Boris Zingarevich (Борис Геннадьевич Зингаревич; born July 8, 1959, in the USSR) is a Russian entrepreneur and investor with a focus on projects in the pulp, paper, and timber business as well as on projects in lithium-ion energy-storage solutions for the power-grid and automotive industries.

== Early life ==
Boris Zingarevich was born in the USSR in the town of Sebezh, Pskov region, to a family of teachers. He has a twin brother Mikhail Zingarevich.

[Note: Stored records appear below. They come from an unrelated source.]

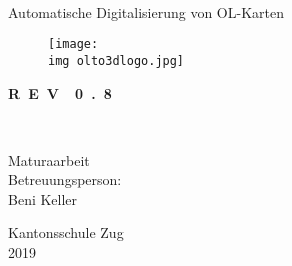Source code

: \begin{titlepage}

\begin{center}

\vspace{40mm}

\huge{\textbf{\mytitle\\}}
\huge{Automatische Digitalisierung von OL-Karten\\}

\vspace{10mm}

\begin{figure}[hbt]
	\centering
	\texttt{[image: \\img olto3dlogo.jpg]}
\end{figure}

\vspace{10mm}

\color{red}
\huge{\textbf{R~E~V~~0~.~8\\}}
\color{black}

\vspace{20mm}

\Large{\textbf{\myauthor\\}}
\mydate

\vspace{15mm}

Maturaarbeit\\
Betreuungsperson:\\ 
Beni Keller

\vspace{15mm}
  
Kantonsschule Zug\\
2019


\end{center}

\end{titlepage}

He graduated from the Pulp and Paper Technological University (Leningrad) with a diploma in engineering, after which he developed his career in the pulp and paper industry to the position of chief engineer.

==Business career==
In 1992 Boris Zingarevich founded Ilim Pulp Enterprise together with his brother Mikhail and university schoolmate Zakhar Smushkin. As a member of its board of directors he was in charge of the operational activities and development projects of the company. From there, Ilim Pulp Enterprise became the largest vertically integrated timber company in Russia.

In 2006 Ilim Pulp Enterprise was transformed into OJSC Ilim Group, a joint venture with the International Paper Corporation which held 50% of shares. Boris Zingarevich joined its board of directors.

In 2007, Boris Zingarevich established the company Ilim Timber. It was based on the woodworking assets of Ilim Pulp, which were not included in the joint venture with the International Paper Corporation. Ilim Timber later became a part of the international woodworking holding company.

In the early 2000s, Boris Zingarevich made startup investments in Ener1 - a company which develops energy-storage technologies and manufactures compact lithium-ion-powered batteries for the transportation, utility-grid, and industrial-electronics markets. He also invested in the Think Global electric car production project.